→ EXERCISE AIM
Give again, word for word, each line of the data from the first through the one containing "Some features work". Pictures stay out.
---- INFORMATION GIVEN
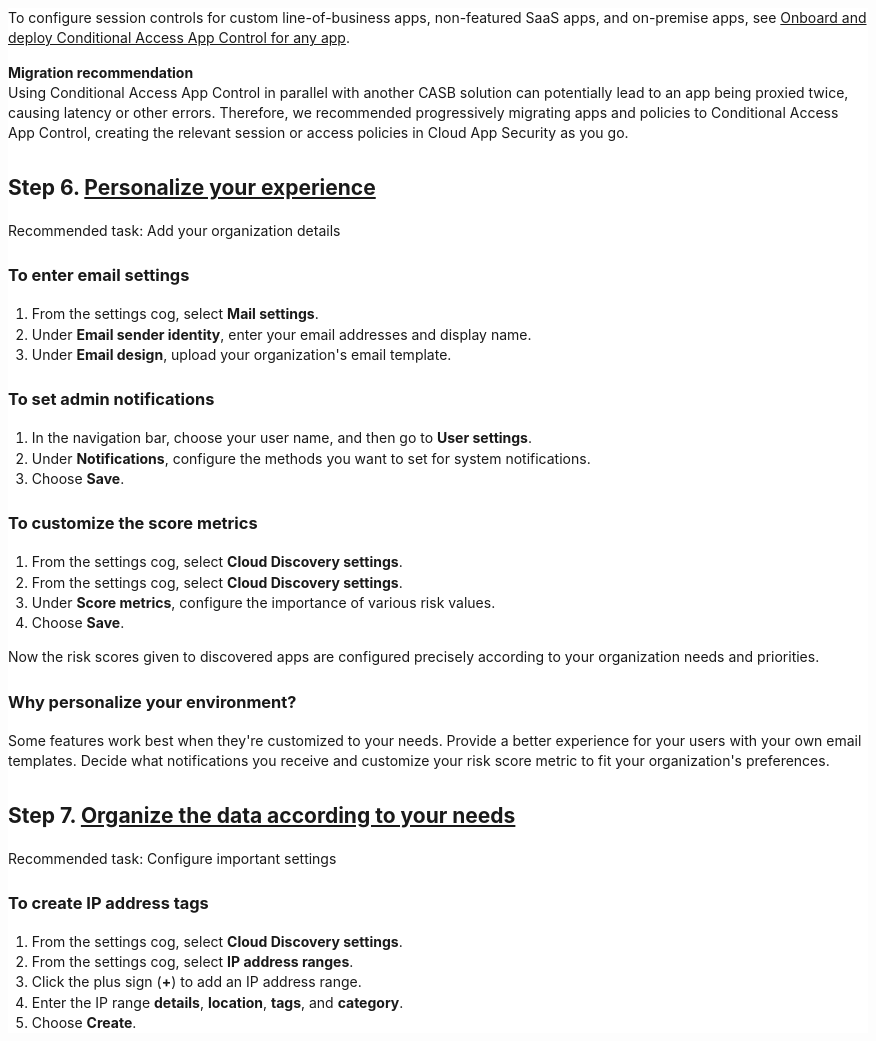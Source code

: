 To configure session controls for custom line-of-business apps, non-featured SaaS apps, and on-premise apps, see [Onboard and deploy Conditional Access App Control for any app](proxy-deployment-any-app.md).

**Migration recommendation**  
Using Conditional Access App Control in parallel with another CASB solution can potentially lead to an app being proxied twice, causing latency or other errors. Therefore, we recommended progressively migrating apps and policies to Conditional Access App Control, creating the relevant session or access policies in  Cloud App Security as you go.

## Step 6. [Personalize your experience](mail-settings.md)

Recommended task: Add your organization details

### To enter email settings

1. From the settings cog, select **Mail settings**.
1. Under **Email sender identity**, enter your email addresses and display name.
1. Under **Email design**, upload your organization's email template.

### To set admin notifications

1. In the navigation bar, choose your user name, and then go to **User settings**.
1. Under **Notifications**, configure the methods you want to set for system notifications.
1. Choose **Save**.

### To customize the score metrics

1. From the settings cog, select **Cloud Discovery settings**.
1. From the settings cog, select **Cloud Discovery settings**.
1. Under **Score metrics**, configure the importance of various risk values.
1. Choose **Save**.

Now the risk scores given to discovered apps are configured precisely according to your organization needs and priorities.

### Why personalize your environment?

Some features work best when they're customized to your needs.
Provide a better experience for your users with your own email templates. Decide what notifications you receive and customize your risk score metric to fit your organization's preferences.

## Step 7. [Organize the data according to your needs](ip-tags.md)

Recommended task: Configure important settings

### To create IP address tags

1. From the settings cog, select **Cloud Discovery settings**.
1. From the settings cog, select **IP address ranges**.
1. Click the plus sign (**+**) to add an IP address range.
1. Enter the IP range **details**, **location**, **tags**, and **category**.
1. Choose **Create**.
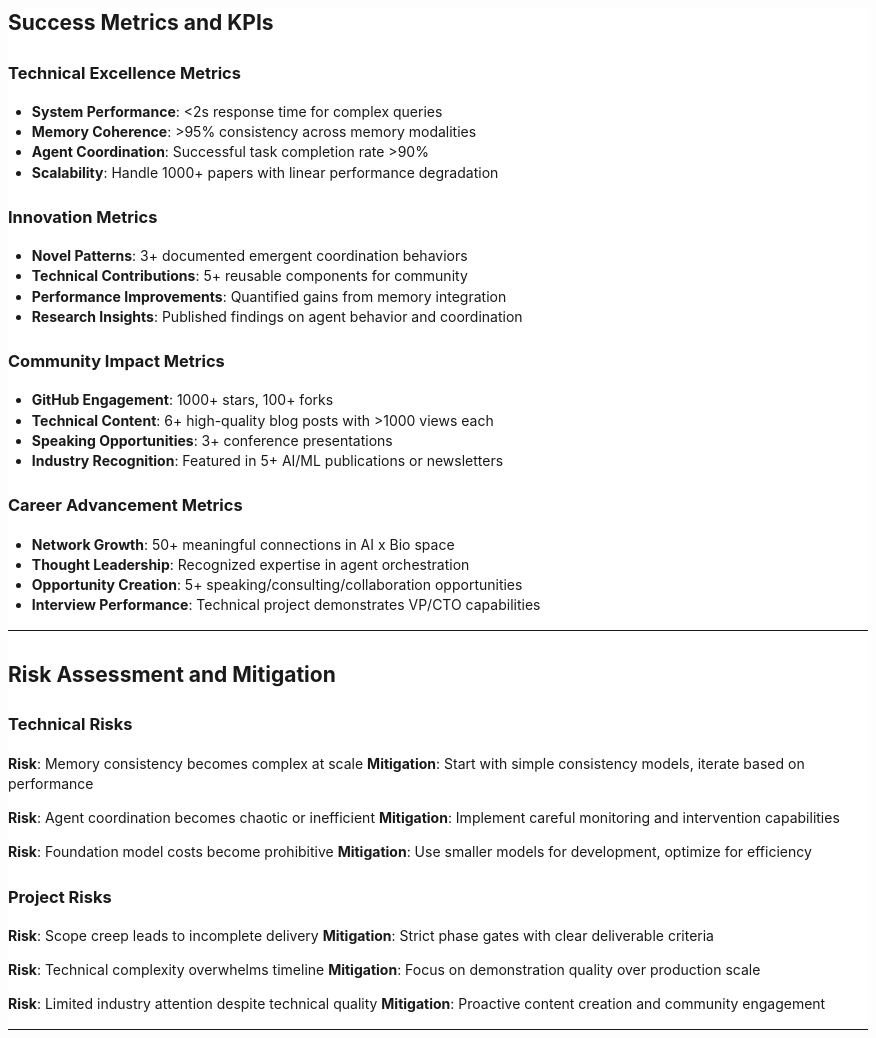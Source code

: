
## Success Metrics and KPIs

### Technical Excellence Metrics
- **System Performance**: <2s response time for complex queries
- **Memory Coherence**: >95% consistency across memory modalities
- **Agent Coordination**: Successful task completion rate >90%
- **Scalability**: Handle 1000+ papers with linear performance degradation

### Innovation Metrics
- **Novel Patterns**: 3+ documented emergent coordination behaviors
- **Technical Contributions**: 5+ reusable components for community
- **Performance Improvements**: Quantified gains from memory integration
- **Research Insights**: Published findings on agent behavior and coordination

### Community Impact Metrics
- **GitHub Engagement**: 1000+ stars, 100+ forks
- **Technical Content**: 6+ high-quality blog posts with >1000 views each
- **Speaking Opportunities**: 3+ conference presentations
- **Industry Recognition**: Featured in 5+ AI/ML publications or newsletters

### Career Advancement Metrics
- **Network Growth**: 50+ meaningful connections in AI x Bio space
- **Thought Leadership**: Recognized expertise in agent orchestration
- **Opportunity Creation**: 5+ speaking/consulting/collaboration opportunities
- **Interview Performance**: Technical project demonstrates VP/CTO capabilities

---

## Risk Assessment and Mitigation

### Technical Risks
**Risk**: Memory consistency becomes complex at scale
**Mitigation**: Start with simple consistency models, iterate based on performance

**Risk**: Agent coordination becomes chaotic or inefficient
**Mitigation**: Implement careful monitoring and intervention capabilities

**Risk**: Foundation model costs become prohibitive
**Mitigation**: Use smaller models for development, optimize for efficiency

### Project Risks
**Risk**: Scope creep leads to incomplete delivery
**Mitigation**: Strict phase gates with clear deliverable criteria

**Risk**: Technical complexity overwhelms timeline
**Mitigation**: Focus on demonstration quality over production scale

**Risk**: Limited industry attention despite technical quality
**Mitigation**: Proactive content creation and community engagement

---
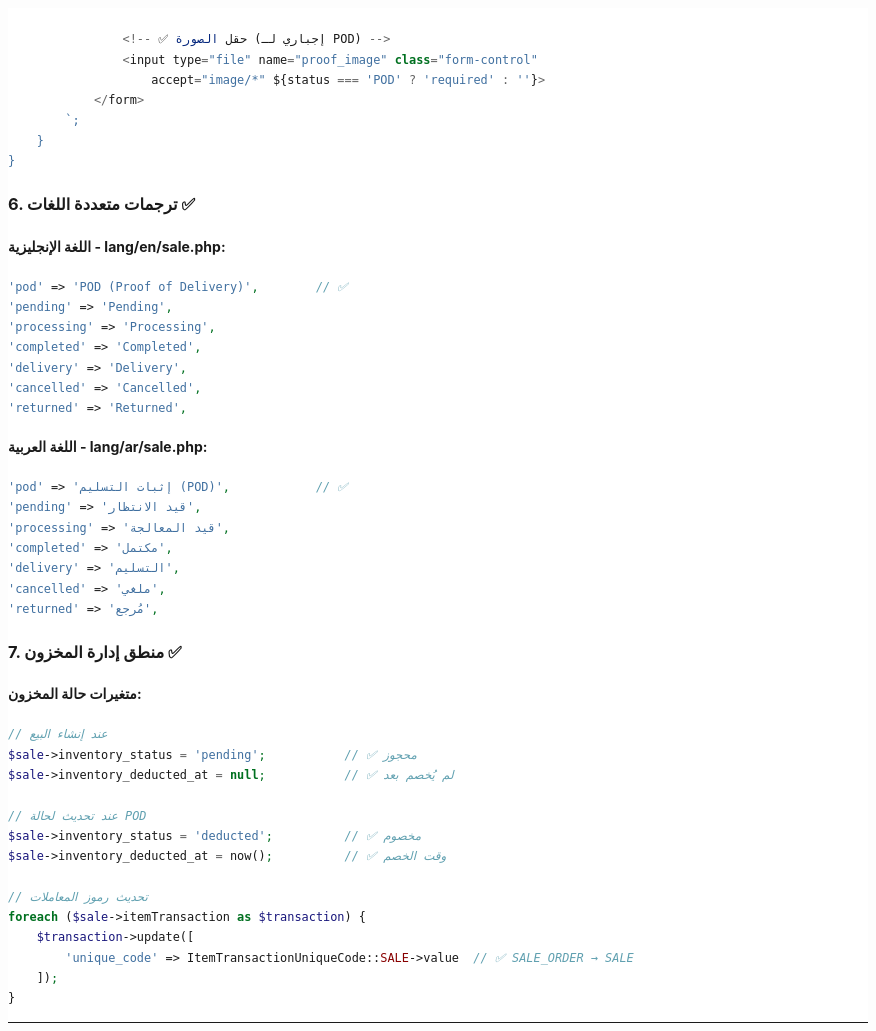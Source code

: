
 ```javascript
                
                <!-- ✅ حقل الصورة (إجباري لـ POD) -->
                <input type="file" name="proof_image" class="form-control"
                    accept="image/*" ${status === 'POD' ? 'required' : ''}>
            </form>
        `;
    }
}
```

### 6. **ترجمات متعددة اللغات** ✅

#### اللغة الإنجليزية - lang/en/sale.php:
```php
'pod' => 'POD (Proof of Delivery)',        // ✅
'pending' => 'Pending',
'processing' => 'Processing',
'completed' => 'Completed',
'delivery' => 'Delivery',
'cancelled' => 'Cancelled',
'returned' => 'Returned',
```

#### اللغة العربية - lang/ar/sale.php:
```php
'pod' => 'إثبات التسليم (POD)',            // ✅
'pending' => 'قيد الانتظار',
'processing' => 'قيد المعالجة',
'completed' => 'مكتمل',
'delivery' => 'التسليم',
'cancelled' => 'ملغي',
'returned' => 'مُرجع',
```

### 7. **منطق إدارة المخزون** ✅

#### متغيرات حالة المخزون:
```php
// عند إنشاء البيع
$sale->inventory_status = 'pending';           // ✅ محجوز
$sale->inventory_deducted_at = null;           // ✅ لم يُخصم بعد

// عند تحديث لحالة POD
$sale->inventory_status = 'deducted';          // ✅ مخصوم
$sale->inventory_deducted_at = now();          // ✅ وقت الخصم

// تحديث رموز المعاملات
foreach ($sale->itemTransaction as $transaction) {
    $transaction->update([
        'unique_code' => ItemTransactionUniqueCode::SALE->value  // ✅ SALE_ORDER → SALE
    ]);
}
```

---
--------
→ TASK RESPONSE
Source code

: To configure session controls for custom line-of-business apps, non-featured SaaS apps, and on-premise apps, see [Onboard and deploy Conditional Access App Control for any app](proxy-deployment-any-app.md).

**Migration recommendation**  
Using Conditional Access App Control in parallel with another CASB solution can potentially lead to an app being proxied twice, causing latency or other errors. Therefore, we recommended progressively migrating apps and policies to Conditional Access App Control, creating the relevant session or access policies in  Cloud App Security as you go.

## Step 6. [Personalize your experience](mail-settings.md)

Recommended task: Add your organization details

### To enter email settings

1. From the settings cog, select **Mail settings**.
1. Under **Email sender identity**, enter your email addresses and display name.
1. Under **Email design**, upload your organization's email template.

### To set admin notifications

1. In the navigation bar, choose your user name, and then go to **User settings**.
1. Under **Notifications**, configure the methods you want to set for system notifications.
1. Choose **Save**.

### To customize the score metrics

1. From the settings cog, select **Cloud Discovery settings**.
1. From the settings cog, select **Cloud Discovery settings**.
1. Under **Score metrics**, configure the importance of various risk values.
1. Choose **Save**.

Now the risk scores given to discovered apps are configured precisely according to your organization needs and priorities.

### Why personalize your environment?

Some features work best when they're customized to your needs.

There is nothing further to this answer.